Ethical fundamentalism
Individuals look to a central authority or set of rules to guide them in ethical decision making.
Ethical Relativism
Asserts that actions must be judged by what individuals subjectively feel is right or wrong for themselves.
Situational ethics
One must judge a person’s actions by first putting one’s self in the actor’s situation; to understand what motivated the other to choose a particular course of action.
Utilitarianism
Moral actions are those that produce the greatest net pleasure compared with net pain.
Jeremy Bentham proclaimed, a good or moral act is one that results in “the greatest happiness for the greatest number.”
Act utilitarianism
Assesses each separate act according to whether it maximize his pleasure over pain.
For example, if telling a lie in a particular situation produces more overall pleasure than plain, then an act utilitarian would support lying as the moral thing to do.
Rule utilitarianism
Supports rules that on balance produce the greatest pleasure for society.
Cost-Benefit Analysis
Quantifies the benefits and costs of alternatives.
Seeks the greatest economic efficiency according to the underlying notion that, given two potential acts, the act achieving the greatest output at the cost promotes the greatest marginal happiness over the less-efficient act, other things being equal.
Deontology
Holds that actions must be judged by their motives and means as well as their results.

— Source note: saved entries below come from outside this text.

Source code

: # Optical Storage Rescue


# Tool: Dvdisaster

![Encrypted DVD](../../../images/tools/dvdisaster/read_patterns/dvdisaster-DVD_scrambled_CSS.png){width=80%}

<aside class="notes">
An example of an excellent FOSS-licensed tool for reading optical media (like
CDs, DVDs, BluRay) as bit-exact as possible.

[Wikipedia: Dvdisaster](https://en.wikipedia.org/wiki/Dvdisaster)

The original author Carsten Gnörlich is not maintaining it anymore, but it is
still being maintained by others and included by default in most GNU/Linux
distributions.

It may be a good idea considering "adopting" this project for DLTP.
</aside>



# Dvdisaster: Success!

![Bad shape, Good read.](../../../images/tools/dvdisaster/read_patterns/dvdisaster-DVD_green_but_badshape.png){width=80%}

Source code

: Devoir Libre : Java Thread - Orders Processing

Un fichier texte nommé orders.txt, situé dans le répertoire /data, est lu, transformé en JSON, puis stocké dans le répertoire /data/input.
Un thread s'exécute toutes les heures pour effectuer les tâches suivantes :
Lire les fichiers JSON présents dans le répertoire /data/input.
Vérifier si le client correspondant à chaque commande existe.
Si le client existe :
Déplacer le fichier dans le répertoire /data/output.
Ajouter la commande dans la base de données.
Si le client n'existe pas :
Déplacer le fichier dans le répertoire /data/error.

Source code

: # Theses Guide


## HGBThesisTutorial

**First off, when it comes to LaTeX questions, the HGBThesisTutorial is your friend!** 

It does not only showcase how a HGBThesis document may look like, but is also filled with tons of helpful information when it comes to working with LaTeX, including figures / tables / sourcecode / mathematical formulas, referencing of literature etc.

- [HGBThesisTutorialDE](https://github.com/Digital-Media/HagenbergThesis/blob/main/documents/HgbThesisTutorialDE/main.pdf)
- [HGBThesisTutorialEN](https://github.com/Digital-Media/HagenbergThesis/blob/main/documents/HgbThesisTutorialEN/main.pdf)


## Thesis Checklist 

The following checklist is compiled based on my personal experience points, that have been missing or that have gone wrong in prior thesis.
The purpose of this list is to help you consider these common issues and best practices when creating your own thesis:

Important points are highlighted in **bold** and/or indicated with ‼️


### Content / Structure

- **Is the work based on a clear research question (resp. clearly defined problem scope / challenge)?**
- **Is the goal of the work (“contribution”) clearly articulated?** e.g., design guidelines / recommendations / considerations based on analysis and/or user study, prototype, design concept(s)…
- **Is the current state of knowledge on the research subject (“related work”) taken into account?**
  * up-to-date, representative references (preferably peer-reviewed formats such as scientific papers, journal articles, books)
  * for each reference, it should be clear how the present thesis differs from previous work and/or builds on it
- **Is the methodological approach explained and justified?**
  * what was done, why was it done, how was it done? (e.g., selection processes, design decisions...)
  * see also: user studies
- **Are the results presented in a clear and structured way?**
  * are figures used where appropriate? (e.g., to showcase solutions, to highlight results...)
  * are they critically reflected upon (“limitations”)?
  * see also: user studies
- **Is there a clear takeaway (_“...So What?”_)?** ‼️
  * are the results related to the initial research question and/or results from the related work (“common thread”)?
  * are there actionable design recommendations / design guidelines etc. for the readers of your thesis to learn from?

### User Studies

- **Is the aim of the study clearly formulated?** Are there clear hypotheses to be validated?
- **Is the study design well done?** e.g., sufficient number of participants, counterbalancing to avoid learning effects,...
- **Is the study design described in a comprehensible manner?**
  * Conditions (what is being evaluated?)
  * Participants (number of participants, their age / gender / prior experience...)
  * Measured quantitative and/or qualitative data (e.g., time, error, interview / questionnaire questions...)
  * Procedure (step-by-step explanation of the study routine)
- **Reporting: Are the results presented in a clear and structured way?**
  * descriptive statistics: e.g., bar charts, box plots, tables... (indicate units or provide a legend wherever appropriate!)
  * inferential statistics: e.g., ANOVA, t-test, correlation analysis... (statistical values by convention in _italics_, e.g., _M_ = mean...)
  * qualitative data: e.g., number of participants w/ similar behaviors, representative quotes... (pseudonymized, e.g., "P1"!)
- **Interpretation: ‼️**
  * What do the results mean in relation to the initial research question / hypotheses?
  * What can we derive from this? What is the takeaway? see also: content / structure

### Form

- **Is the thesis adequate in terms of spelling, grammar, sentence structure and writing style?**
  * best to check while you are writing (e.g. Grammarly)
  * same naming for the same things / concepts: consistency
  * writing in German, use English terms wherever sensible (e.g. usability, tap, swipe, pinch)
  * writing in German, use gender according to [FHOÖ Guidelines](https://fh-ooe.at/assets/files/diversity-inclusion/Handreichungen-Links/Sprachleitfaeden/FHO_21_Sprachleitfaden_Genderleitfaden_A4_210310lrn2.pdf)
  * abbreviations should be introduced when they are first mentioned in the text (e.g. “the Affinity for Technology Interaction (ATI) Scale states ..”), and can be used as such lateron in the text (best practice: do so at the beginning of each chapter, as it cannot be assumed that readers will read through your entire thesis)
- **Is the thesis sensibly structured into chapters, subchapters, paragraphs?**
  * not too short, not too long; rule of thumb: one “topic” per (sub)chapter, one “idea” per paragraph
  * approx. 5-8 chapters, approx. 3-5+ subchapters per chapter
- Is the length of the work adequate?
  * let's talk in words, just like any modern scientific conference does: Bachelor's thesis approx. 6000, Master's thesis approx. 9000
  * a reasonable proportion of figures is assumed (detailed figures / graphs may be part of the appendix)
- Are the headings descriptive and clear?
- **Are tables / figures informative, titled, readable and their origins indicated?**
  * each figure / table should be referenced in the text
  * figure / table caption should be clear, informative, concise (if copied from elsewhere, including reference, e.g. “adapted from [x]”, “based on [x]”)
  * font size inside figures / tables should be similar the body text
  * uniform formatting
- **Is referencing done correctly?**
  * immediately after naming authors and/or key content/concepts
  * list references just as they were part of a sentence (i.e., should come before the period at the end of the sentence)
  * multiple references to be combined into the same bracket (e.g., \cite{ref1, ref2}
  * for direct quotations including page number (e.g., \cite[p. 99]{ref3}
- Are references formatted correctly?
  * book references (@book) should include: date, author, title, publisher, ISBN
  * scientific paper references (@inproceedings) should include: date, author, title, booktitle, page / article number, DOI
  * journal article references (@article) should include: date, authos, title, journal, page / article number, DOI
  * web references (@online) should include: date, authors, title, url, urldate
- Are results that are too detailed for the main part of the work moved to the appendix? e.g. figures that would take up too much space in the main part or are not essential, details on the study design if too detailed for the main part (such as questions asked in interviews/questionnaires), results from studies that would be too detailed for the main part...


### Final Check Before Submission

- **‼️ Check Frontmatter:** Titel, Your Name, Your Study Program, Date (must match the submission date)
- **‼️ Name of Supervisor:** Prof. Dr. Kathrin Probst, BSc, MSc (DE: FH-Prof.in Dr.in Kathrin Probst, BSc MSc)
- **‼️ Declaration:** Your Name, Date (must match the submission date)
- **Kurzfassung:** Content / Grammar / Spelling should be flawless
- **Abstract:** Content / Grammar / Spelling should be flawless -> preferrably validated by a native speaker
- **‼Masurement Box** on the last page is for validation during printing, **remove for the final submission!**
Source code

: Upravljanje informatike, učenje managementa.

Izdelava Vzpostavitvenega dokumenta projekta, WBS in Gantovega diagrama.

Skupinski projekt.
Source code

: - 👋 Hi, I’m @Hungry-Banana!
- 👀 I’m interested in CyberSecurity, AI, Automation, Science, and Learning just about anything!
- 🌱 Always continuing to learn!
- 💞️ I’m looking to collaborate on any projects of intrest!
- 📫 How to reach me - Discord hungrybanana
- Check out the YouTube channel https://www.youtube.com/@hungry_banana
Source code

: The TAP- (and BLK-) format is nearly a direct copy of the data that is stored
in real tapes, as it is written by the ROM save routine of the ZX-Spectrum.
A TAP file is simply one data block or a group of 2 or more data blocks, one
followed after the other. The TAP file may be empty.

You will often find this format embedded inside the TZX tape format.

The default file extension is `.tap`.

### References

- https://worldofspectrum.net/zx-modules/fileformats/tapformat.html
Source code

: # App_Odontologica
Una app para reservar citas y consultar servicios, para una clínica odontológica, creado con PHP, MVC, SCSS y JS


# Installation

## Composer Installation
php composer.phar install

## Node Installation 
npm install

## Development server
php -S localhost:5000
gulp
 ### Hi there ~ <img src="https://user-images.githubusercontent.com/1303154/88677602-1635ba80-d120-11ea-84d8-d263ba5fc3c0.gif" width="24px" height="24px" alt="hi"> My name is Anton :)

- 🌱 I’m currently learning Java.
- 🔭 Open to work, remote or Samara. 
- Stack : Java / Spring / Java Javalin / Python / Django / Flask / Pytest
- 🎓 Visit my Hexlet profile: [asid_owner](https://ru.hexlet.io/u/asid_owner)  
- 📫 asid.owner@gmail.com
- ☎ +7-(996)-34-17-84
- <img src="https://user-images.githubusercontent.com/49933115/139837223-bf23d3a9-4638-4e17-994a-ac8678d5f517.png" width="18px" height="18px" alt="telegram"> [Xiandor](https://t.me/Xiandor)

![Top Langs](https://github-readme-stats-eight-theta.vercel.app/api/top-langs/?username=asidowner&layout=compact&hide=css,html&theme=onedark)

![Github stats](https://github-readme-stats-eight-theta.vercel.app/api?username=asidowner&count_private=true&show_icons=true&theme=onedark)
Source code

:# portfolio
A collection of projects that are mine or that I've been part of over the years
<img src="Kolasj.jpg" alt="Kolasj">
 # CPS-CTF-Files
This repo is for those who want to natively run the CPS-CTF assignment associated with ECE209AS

-address the practical problems of utilitarianism by holding that certain underlying principles are right or wrong regardless of any pleasure or pain calculations.
Social ethics theories
Focus on a person’s obligations to other members in society and on the individual’s rights and obligations within society.
Social egalitarians
Believe that society should provide all its members with equal amounts of goods and services regardless of their relative contributions.
Distributive justice
Stress equality of opportunity rather than results.
Libertarians
Stress market outcomes as the basis for distributing society’s rewards.
- Libertarians oppose social interference in the lives of those who do not violate the rules of the marketplace.
- What is unjust to libertarians is any attempt by society to take wealth earned by citizens and distribute it to those who did not earn it.
Intuitionism
A Rational person possesses inherent power to assess the correctness of actions.